Chapter 1241: [1241] The academic dispute between two seniors
Young people working far from home, solitary and helpless—if they fall seriously ill, they might not fare much better than the elderly.
Doctor Dong and Sister Seo hurried over and asked Xie Wanying, “Did you do an electrocardiogram for her?”
“Not yet. The blood test results weren’t great, so I called the teacher over to take a look,” Xie Wanying replied, holding the freshly printed test report from the lab in her hand.
Doctor Dong took the results sheet from her hand, puzzled. “You didn’t do an ECG; how did you suspect her heart might be the issue?”
Generally, for a common cold or fever, heart-related tests wouldn’t be ordered.
“Her fever isn’t very high, so it’s unlikely to be tonsillitis. She seems lethargic, and when I listened to her chest, I noticed her heart rate was fast. A faster heart rate with a fever is normally a physiological response, but her point of maximum impulse might be shifting downward. I calculated this based on her weight and physique,” Xie Wanying explained her reasoning to the teacher.
Others listening could detect that she seemed to exhibit an unusually heightened alertness to myocarditis in young fever patients—almost like a seasoned cardiologist who’d seen many such cases.
As a cardiologist, Doctor Dong glanced at Li Chengyuan from cardiothoracic surgery. The two exchanged looks, both perceiving that Xie had likely encountered such patients before.
Yet, she had never studied in cardiology or cardiothoracic surgery.
“Have you seen such cases before?” Xin Yanjun directly asked Student Xie.
Teacher Xin was more skeptical than anyone, suspecting that Student Xie had accumulated considerable clinical experience long before.
Xie Wanying felt the need to clarify. She wasn’t experienced in all diseases because, after all, before her rebirth, she hadn’t been a clinical doctor.

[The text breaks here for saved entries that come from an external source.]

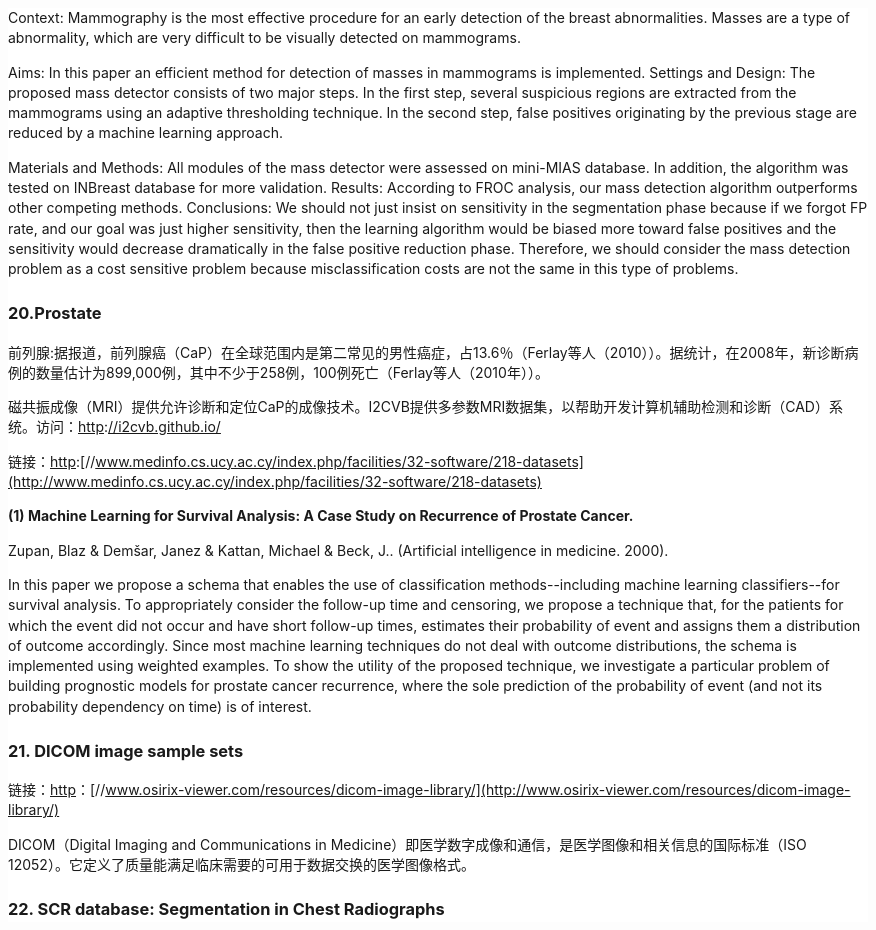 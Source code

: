 Context: Mammography is the most effective procedure for an early detection of the breast abnormalities. Masses are a type of abnormality, which are very difficult to be visually detected on mammograms.

Aims: In this paper an efficient method for detection of masses in mammograms is implemented. Settings and Design: The proposed mass detector consists of two major steps. In the first step, several suspicious regions are extracted from the mammograms using an adaptive thresholding technique. In the second step, false positives originating by the previous stage are reduced by a machine learning approach.

Materials and Methods: All modules of the mass detector were assessed on mini-MIAS database. In addition, the algorithm was tested on INBreast database for more validation. Results: According to FROC analysis, our mass detection algorithm outperforms other competing methods. Conclusions: We should not just insist on sensitivity in the segmentation phase because if we forgot FP rate, and our goal was just higher sensitivity, then the learning algorithm would be biased more toward false positives and the sensitivity would decrease dramatically in the false positive reduction phase. Therefore, we should consider the mass detection problem as a cost sensitive problem because misclassification costs are not the same in this type of problems.

### 20.Prostate

前列腺:据报道，前列腺癌（CaP）在全球范围内是第二常见的男性癌症，占13.6％（Ferlay等人（2010））。据统计，在2008年，新诊断病例的数量估计为899,000例，其中不少于258例，100例死亡（Ferlay等人（2010年））。

磁共振成像（MRI）提供允许诊断和定位CaP的成像技术。I2CVB提供多参数MRI数据集，以帮助开发计算机辅助检测和诊断（CAD）系统。访问：[http](http://i2cvb.github.io/):[//i2cvb.github.io/](http://i2cvb.github.io/)

链接：[http](http://www.medinfo.cs.ucy.ac.cy/index.php/facilities/32-software/218-datasets):[//www.medinfo.cs.ucy.ac.cy/index.php/facilities/32-software/218-datasets](http://www.medinfo.cs.ucy.ac.cy/index.php/facilities/32-software/218-datasets)

**(1) Machine Learning for Survival Analysis: A Case Study on Recurrence of Prostate Cancer.**

Zupan, Blaz &amp; Demšar, Janez &amp; Kattan, Michael &amp; Beck, J.. (Artificial intelligence in medicine. 2000).

In this paper we propose a schema that enables the use of classification methods--including machine learning classifiers--for survival analysis. To appropriately consider the follow-up time and censoring, we propose a technique that, for the patients for which the event did not occur and have short follow-up times, estimates their probability of event and assigns them a distribution of outcome accordingly. Since most machine learning techniques do not deal with outcome distributions, the schema is implemented using weighted examples. To show the utility of the proposed technique, we investigate a particular problem of building prognostic models for prostate cancer recurrence, where the sole prediction of the probability of event (and not its probability dependency on time) is of interest.

### 21. DICOM image sample sets

链接：[http](http://www.osirix-viewer.com/resources/dicom-image-library/)：[//www.osirix-viewer.com/resources/dicom-image-library/](http://www.osirix-viewer.com/resources/dicom-image-library/)

DICOM（Digital Imaging and Communications in Medicine）即医学数字成像和通信，是医学图像和相关信息的国际标准（ISO 12052）。它定义了质量能满足临床需要的可用于数据交换的医学图像格式。

### 22. SCR database: Segmentation in Chest Radiographs
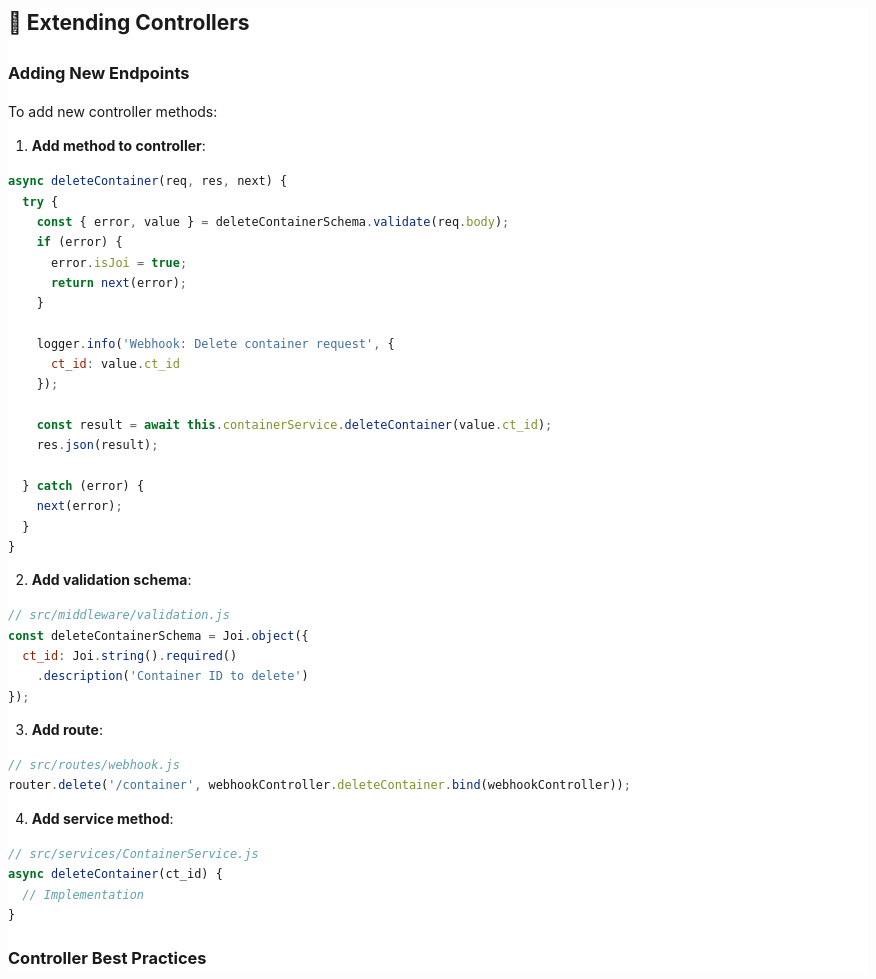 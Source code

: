 ## 🚀 Extending Controllers

### Adding New Endpoints

To add new controller methods:

1. **Add method to controller**:
```javascript
async deleteContainer(req, res, next) {
  try {
    const { error, value } = deleteContainerSchema.validate(req.body);
    if (error) {
      error.isJoi = true;
      return next(error);
    }

    logger.info('Webhook: Delete container request', {
      ct_id: value.ct_id
    });

    const result = await this.containerService.deleteContainer(value.ct_id);
    res.json(result);

  } catch (error) {
    next(error);
  }
}
```

2. **Add validation schema**:
```javascript
// src/middleware/validation.js
const deleteContainerSchema = Joi.object({
  ct_id: Joi.string().required()
    .description('Container ID to delete')
});
```

3. **Add route**:
```javascript
// src/routes/webhook.js
router.delete('/container', webhookController.deleteContainer.bind(webhookController));
```

4. **Add service method**:
```javascript
// src/services/ContainerService.js
async deleteContainer(ct_id) {
  // Implementation
}
```

### Controller Best Practices
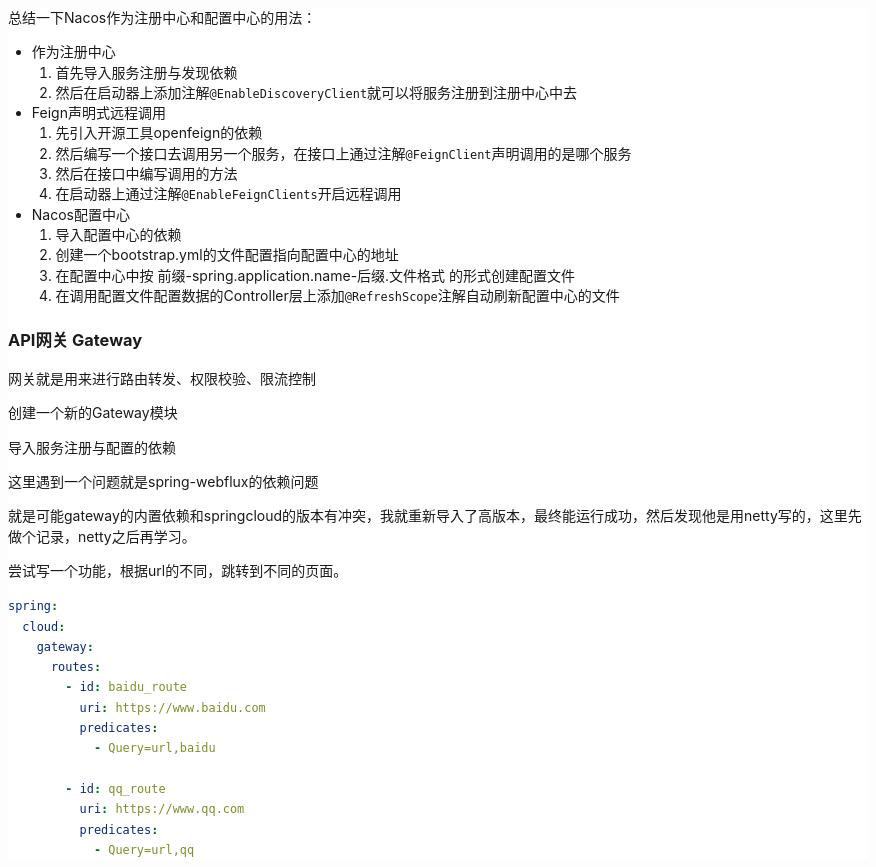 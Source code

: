 总结一下Nacos作为注册中心和配置中心的用法：

- 作为注册中心
  1. 首先导入服务注册与发现依赖
  2. 然后在启动器上添加注解<code>@EnableDiscoveryClient</code>就可以将服务注册到注册中心中去
- Feign声明式远程调用
  1. 先引入开源工具openfeign的依赖
  2. 然后编写一个接口去调用另一个服务，在接口上通过注解<code>@FeignClient</code>声明调用的是哪个服务
  3. 然后在接口中编写调用的方法
  4. 在启动器上通过注解<code>@EnableFeignClients</code>开启远程调用
- Nacos配置中心
  1. 导入配置中心的依赖
  2. 创建一个bootstrap.yml的文件配置指向配置中心的地址
  3. 在配置中心中按 前缀-spring.application.name-后缀.文件格式 的形式创建配置文件
  4. 在调用配置文件配置数据的Controller层上添加<code>@RefreshScope</code>注解自动刷新配置中心的文件

### API网关 Gateway

网关就是用来进行路由转发、权限校验、限流控制

创建一个新的Gateway模块

导入服务注册与配置的依赖

这里遇到一个问题就是spring-webflux的依赖问题

就是可能gateway的内置依赖和springcloud的版本有冲突，我就重新导入了高版本，最终能运行成功，然后发现他是用netty写的，这里先做个记录，netty之后再学习。

尝试写一个功能，根据url的不同，跳转到不同的页面。

```yml
spring:
  cloud:
    gateway:
      routes:
        - id: baidu_route
          uri: https://www.baidu.com
          predicates:
            - Query=url,baidu

        - id: qq_route
          uri: https://www.qq.com
          predicates:
            - Query=url,qq
```
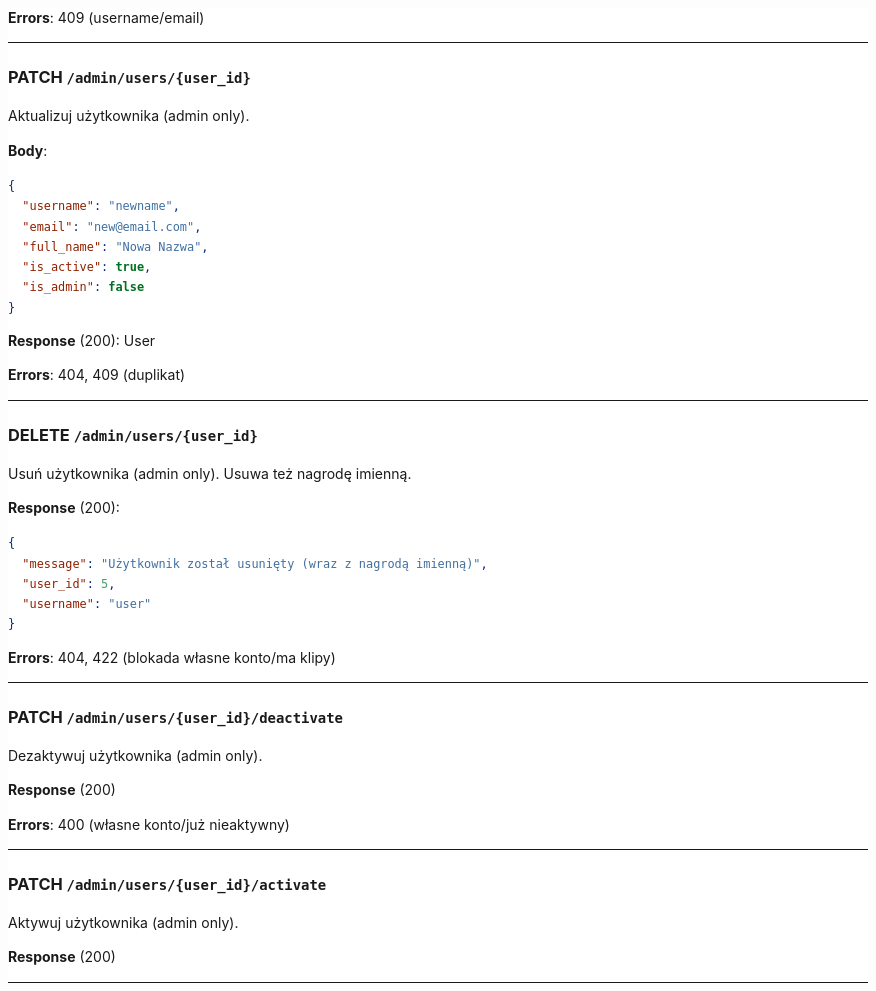 **Errors**: 409 (username/email)

---

### PATCH `/admin/users/{user_id}`

Aktualizuj użytkownika (admin only).

**Body**:
```json
{
  "username": "newname",
  "email": "new@email.com",
  "full_name": "Nowa Nazwa",
  "is_active": true,
  "is_admin": false
}
```

**Response** (200): User

**Errors**: 404, 409 (duplikat)

---

### DELETE `/admin/users/{user_id}`

Usuń użytkownika (admin only). Usuwa też nagrodę imienną.

**Response** (200):
```json
{
  "message": "Użytkownik został usunięty (wraz z nagrodą imienną)",
  "user_id": 5,
  "username": "user"
}
```

**Errors**: 404, 422 (blokada własne konto/ma klipy)

---

### PATCH `/admin/users/{user_id}/deactivate`

Dezaktywuj użytkownika (admin only).

**Response** (200)

**Errors**: 400 (własne konto/już nieaktywny)

---

### PATCH `/admin/users/{user_id}/activate`

Aktywuj użytkownika (admin only).

**Response** (200)

---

“Our family used to have a neighbor who only had one son. After catching a cold, the son initially wasn’t diagnosed with myocarditis at the hospital. By the time they discovered it due to heart failure, it was already too late,” Xie Wanying said. “This seems like a case of occult progressive myocarditis.”
As she shared her thoughts, she engaged in an academic discussion with the cardiology and cardiothoracic experts present.
Doctor Dong didn’t dismiss her statement and said, “Occult progressive myocarditis is one of the trickiest conditions. In fact, the prognosis of acute myocarditis is generally good, as long as it’s diagnosed and treated early.”
“The case she described,” Li Chengyuan disagreed, saying, “sounds more like dilated cardiomyopathy. Whether it was caused by a virus or not is a question to investigate. Dilated cardiomyopathy and myocarditis are two different issues.”
“Some myocarditis patients do eventually develop into dilated cardiomyopathy,” Doctor Dong argued back.
Doctors who weren’t specialized in cardiology could only listen silently as the two debated back and forth.
“Who told you that?” Li Chengyuan shook his head at Doctor Dong’s remarks. “It’s that viral myocarditis can simultaneously trigger dilated cardiomyopathy, not that myocarditis leads to dilated cardiomyopathy. Don’t confuse the two.”
“You’re the one confused. Some end-stage myocarditis patients do present with dilated cardiomyopathy. If this didn’t arise from myocarditis, then where did it come from? Dilated cardiomyopathy can have congenital causes or viral infection factors. The latter is undoubtedly related to viral myocarditis, which is also viral in origin.”
In academic medical debates, the discussions often turned into a “which came first, the chicken or the egg” scenario. These two argued for half a day but clearly weren’t going to settle whether it was the chicken or the egg.
Myocarditis, often referred to clinically as viral myocarditis, doesn’t mean it’s exclusively caused by viral infections. Myocarditis can also result from non-infectious immune factors or toxic effects, such as drug-induced myocarditis from improper medication use.